[Records excerpted from a collection]
_ _ _ _ _

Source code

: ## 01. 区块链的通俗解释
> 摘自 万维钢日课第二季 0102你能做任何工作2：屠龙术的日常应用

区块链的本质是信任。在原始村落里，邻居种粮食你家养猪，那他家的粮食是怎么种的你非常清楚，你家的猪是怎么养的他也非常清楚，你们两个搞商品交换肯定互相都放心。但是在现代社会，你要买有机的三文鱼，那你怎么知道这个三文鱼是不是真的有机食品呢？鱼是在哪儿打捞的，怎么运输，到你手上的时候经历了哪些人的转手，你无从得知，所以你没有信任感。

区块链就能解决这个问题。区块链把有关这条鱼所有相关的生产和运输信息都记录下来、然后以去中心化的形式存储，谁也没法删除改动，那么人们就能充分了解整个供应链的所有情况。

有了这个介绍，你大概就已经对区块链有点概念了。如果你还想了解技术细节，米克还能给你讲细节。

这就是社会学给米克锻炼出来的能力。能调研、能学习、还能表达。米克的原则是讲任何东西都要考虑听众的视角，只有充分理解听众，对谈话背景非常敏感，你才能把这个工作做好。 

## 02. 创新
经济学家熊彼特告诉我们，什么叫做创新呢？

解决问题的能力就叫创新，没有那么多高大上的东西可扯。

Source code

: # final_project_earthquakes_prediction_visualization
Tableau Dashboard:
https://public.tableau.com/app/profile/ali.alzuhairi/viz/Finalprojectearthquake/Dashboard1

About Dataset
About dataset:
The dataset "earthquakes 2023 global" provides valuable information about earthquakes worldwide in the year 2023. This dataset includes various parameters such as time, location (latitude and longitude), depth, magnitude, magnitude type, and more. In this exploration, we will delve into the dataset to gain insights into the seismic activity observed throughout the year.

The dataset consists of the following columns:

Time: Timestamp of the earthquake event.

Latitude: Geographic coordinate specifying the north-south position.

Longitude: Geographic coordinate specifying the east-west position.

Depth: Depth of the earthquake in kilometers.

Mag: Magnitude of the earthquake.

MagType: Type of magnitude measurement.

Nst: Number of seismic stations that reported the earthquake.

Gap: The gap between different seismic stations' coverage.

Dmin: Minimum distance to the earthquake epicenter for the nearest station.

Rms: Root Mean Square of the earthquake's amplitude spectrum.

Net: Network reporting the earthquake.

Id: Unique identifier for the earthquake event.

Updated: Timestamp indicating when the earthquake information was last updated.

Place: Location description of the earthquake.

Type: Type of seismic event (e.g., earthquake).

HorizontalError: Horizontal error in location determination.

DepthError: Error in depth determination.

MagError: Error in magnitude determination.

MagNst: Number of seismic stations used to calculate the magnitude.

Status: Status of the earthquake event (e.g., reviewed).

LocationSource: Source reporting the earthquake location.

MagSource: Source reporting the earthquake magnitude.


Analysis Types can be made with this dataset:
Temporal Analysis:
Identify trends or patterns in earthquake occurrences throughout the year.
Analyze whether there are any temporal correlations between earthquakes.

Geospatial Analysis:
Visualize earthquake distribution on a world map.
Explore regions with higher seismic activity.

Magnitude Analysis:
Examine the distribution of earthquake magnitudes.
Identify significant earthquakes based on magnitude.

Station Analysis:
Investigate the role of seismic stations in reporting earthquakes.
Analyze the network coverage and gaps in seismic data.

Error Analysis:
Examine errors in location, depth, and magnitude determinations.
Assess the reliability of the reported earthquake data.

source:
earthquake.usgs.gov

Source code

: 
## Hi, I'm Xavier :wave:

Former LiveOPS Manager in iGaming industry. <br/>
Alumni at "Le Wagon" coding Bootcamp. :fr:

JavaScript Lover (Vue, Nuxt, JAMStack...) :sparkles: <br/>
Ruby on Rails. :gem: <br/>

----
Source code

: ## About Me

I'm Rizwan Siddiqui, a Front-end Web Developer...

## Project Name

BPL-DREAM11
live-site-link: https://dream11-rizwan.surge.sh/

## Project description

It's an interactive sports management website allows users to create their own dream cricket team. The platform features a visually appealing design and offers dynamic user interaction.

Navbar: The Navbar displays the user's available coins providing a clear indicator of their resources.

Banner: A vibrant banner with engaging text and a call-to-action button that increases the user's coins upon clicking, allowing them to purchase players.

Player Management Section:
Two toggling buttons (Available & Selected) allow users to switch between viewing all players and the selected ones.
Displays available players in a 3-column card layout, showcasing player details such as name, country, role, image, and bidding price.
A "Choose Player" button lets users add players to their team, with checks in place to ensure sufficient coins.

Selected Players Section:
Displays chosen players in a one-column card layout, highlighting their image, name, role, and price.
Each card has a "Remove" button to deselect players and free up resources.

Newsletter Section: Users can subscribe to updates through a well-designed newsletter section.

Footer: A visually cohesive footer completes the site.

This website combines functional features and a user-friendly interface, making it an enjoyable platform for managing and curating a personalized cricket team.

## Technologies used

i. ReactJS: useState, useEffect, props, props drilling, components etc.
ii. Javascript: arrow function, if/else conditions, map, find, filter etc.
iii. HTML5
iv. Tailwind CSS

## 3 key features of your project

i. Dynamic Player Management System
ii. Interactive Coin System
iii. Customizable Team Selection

_ _ _ _ _

**Task prompt**
Give again, exactly as written, the lines running from the first line of the data above through the line that contains "MagNst: Number of".

**Answer box**
Source code

: ## 01. 区块链的通俗解释
> 摘自 万维钢日课第二季 0102你能做任何工作2：屠龙术的日常应用

区块链的本质是信任。在原始村落里，邻居种粮食你家养猪，那他家的粮食是怎么种的你非常清楚，你家的猪是怎么养的他也非常清楚，你们两个搞商品交换肯定互相都放心。但是在现代社会，你要买有机的三文鱼，那你怎么知道这个三文鱼是不是真的有机食品呢？鱼是在哪儿打捞的，怎么运输，到你手上的时候经历了哪些人的转手，你无从得知，所以你没有信任感。

区块链就能解决这个问题。区块链把有关这条鱼所有相关的生产和运输信息都记录下来、然后以去中心化的形式存储，谁也没法删除改动，那么人们就能充分了解整个供应链的所有情况。

有了这个介绍，你大概就已经对区块链有点概念了。如果你还想了解技术细节，米克还能给你讲细节。

这就是社会学给米克锻炼出来的能力。能调研、能学习、还能表达。米克的原则是讲任何东西都要考虑听众的视角，只有充分理解听众，对谈话背景非常敏感，你才能把这个工作做好。 

## 02. 创新
经济学家熊彼特告诉我们，什么叫做创新呢？

解决问题的能力就叫创新，没有那么多高大上的东西可扯。

Source code

: # final_project_earthquakes_prediction_visualization
Tableau Dashboard:
https://public.tableau.com/app/profile/ali.alzuhairi/viz/Finalprojectearthquake/Dashboard1

About Dataset
About dataset:
The dataset "earthquakes 2023 global" provides valuable information about earthquakes worldwide in the year 2023. This dataset includes various parameters such as time, location (latitude and longitude), depth, magnitude, magnitude type, and more. In this exploration, we will delve into the dataset to gain insights into the seismic activity observed throughout the year.

The dataset consists of the following columns:

Time: Timestamp of the earthquake event.

Latitude: Geographic coordinate specifying the north-south position.

Longitude: Geographic coordinate specifying the east-west position.

Depth: Depth of the earthquake in kilometers.

Mag: Magnitude of the earthquake.

MagType: Type of magnitude measurement.

Nst: Number of seismic stations that reported the earthquake.

Gap: The gap between different seismic stations' coverage.

Dmin: Minimum distance to the earthquake epicenter for the nearest station.

Rms: Root Mean Square of the earthquake's amplitude spectrum.

Net: Network reporting the earthquake.

Id: Unique identifier for the earthquake event.

Updated: Timestamp indicating when the earthquake information was last updated.

Place: Location description of the earthquake.

Type: Type of seismic event (e.g., earthquake).

HorizontalError: Horizontal error in location determination.

DepthError: Error in depth determination.

MagError: Error in magnitude determination.

MagNst: Number of seismic stations used to calculate the magnitude.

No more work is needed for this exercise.